Records for this exercise —
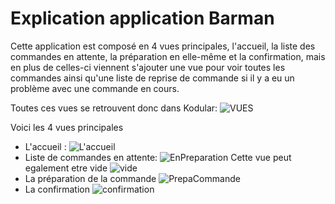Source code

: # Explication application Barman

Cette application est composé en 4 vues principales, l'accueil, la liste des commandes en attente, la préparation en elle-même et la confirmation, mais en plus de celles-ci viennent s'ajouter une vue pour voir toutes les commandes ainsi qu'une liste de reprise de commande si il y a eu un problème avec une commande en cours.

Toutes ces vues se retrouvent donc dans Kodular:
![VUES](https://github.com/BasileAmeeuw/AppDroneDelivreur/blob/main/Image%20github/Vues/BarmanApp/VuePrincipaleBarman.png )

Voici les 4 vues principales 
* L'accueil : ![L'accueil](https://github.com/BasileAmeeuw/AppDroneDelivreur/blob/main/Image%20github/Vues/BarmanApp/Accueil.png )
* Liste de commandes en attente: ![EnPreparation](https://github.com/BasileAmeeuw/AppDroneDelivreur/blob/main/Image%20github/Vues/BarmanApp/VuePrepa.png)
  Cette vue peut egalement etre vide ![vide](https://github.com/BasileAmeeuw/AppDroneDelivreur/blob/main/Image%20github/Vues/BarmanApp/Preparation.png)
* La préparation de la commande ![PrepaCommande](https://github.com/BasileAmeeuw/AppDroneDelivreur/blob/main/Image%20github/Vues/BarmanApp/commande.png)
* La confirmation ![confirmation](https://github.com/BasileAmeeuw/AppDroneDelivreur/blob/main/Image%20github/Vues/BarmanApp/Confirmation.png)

---

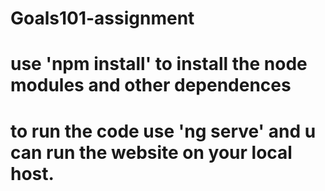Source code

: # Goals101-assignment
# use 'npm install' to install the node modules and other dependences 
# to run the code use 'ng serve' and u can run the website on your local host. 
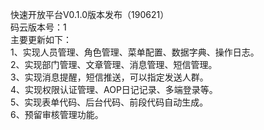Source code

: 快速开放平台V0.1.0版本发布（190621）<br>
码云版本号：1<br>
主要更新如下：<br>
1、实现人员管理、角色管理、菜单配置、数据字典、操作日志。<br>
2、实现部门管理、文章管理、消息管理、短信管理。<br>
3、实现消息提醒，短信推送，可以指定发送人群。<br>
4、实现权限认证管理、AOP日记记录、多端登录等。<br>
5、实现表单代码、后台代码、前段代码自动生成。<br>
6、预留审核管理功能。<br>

The task —
Collect each line of the entries that has the word "main", copying it in full.

Output —
![VUES](https://github.com/BasileAmeeuw/AppDroneDelivreur/blob/main/Image%20github/Vues/BarmanApp/VuePrincipaleBarman.png )
* L'accueil : ![L'accueil](https://github.com/BasileAmeeuw/AppDroneDelivreur/blob/main/Image%20github/Vues/BarmanApp/Accueil.png )
* Liste de commandes en attente: ![EnPreparation](https://github.com/BasileAmeeuw/AppDroneDelivreur/blob/main/Image%20github/Vues/BarmanApp/VuePrepa.png)
  Cette vue peut egalement etre vide ![vide](https://github.com/BasileAmeeuw/AppDroneDelivreur/blob/main/Image%20github/Vues/BarmanApp/Preparation.png)
* La préparation de la commande ![PrepaCommande](https://github.com/BasileAmeeuw/AppDroneDelivreur/blob/main/Image%20github/Vues/BarmanApp/commande.png)
* La confirmation ![confirmation](https://github.com/BasileAmeeuw/AppDroneDelivreur/blob/main/Image%20github/Vues/BarmanApp/Confirmation.png)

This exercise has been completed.